Collected data
- - -
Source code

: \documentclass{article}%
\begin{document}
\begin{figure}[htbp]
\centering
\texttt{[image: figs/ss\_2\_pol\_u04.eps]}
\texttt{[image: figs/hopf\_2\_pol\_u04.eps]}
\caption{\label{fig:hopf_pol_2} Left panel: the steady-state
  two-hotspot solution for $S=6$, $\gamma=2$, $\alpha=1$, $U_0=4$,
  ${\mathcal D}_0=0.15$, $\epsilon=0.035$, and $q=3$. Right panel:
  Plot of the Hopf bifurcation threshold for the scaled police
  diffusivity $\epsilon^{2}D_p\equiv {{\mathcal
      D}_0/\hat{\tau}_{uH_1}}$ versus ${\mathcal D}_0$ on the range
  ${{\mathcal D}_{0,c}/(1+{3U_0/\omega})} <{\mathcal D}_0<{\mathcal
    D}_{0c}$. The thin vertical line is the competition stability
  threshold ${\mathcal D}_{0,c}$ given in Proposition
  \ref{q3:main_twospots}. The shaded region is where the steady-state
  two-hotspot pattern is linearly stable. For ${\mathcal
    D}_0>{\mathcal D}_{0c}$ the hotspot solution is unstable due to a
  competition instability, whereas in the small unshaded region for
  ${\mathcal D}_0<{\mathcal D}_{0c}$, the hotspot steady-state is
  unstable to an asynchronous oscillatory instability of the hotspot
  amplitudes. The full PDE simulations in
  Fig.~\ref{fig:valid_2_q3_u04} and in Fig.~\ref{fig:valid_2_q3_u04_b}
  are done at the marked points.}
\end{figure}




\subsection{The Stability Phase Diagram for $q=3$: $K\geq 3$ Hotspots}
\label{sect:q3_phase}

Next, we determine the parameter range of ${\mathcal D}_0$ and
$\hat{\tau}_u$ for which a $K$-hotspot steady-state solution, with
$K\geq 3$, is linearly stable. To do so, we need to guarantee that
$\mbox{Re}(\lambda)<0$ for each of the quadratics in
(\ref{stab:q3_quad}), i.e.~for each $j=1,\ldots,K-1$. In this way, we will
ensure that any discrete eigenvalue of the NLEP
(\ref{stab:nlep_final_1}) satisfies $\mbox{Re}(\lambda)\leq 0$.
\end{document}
- - -
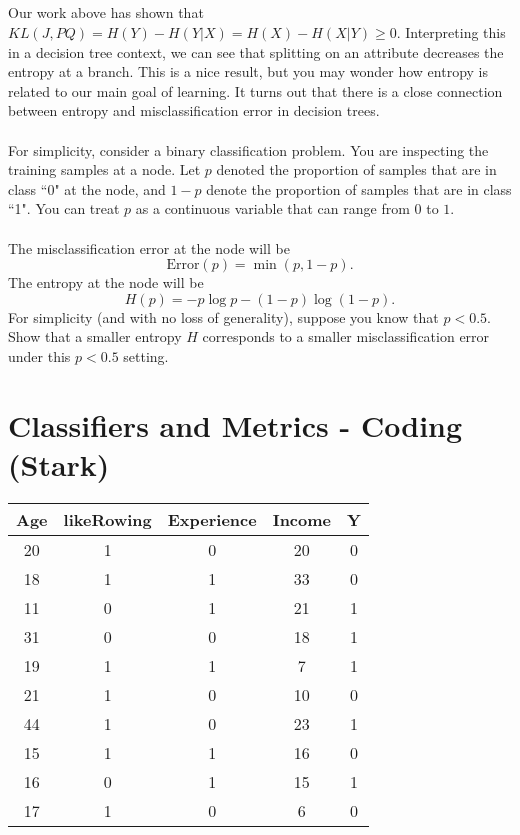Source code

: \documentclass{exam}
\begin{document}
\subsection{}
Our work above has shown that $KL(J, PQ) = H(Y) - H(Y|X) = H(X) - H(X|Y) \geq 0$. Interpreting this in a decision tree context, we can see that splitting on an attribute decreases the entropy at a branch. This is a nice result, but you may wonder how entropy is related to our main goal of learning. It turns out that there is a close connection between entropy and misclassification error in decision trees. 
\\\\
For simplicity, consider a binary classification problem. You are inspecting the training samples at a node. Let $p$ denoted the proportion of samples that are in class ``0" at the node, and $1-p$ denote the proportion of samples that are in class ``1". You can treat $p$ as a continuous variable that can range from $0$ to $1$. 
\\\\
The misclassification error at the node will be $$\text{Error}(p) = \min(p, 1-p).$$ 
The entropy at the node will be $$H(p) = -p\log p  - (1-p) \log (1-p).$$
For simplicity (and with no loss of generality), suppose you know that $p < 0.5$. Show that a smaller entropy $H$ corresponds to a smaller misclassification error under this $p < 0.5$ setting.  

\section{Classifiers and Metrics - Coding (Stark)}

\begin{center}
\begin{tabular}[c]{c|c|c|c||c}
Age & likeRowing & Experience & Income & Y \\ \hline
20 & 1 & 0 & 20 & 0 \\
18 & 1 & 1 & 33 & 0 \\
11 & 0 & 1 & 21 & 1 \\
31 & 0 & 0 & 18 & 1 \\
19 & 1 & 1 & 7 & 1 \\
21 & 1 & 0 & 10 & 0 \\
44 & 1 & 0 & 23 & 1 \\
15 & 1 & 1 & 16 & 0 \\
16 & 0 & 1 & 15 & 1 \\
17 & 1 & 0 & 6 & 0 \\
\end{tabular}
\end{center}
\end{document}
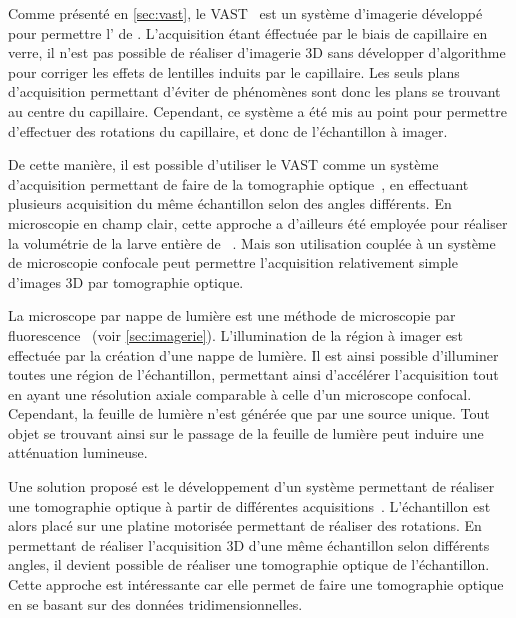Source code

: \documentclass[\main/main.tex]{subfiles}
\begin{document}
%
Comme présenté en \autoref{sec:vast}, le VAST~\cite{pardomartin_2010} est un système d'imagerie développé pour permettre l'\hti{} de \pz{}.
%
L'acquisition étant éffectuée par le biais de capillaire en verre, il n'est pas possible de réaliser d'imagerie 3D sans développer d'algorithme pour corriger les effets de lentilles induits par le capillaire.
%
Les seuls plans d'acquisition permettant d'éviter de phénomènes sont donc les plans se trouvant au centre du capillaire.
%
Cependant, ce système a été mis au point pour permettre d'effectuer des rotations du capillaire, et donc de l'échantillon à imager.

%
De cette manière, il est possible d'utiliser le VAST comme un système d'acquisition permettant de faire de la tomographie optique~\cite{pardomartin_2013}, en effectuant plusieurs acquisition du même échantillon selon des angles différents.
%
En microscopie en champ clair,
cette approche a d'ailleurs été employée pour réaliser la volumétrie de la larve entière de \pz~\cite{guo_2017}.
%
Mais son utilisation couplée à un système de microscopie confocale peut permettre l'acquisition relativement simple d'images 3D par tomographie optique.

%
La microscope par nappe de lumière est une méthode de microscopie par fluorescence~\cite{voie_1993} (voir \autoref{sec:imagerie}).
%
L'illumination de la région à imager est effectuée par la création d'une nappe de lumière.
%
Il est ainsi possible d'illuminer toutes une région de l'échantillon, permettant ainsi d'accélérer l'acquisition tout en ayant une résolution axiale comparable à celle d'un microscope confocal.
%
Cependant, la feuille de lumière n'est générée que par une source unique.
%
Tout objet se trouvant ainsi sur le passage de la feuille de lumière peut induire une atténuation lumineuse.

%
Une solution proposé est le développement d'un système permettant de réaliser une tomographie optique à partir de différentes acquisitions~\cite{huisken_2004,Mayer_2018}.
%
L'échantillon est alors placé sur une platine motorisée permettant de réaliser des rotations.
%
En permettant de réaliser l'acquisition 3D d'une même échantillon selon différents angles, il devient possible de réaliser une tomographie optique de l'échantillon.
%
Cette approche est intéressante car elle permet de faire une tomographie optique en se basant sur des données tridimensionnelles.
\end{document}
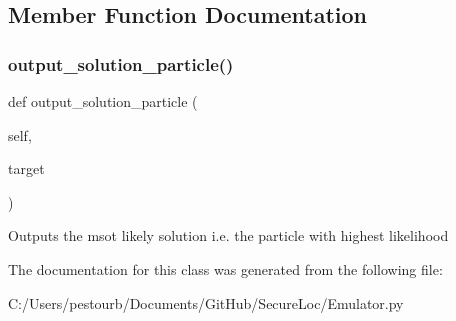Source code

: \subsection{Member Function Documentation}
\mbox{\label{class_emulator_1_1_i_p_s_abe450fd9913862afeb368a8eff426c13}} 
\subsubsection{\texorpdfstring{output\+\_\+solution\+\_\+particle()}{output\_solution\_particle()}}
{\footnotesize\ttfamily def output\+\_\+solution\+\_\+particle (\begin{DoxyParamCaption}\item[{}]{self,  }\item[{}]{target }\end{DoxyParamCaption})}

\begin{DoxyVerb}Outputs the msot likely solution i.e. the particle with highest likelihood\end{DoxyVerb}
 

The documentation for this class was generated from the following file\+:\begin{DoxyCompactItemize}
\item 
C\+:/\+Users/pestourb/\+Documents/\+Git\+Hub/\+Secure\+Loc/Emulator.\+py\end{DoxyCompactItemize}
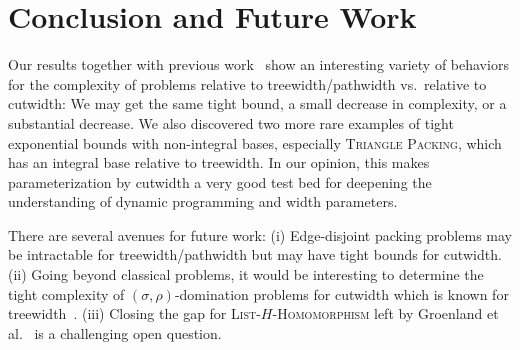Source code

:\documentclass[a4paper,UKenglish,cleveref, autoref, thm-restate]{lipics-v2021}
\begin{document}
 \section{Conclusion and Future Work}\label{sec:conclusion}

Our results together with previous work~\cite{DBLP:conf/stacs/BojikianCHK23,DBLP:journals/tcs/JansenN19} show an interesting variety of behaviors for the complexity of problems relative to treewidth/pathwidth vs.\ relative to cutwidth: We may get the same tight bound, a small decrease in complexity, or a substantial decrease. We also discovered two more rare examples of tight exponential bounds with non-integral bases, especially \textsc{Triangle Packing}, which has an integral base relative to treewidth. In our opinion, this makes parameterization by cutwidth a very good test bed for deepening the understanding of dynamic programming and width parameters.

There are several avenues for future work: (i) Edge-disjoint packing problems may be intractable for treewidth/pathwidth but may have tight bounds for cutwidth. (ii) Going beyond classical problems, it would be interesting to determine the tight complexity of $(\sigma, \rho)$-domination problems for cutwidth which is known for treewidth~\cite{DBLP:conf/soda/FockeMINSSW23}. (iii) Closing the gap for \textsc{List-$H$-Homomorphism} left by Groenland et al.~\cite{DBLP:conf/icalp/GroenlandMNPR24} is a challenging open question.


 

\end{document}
- - -
-- YOUR TASK --
Search the data for the string "linearly" and copy each line where it appears.

-- SOLUTION TO THIS EXERCISE --
  two-hotspot pattern is linearly stable. For ${\mathcal
$K\geq 3$, is linearly stable. To do so, we need to guarantee that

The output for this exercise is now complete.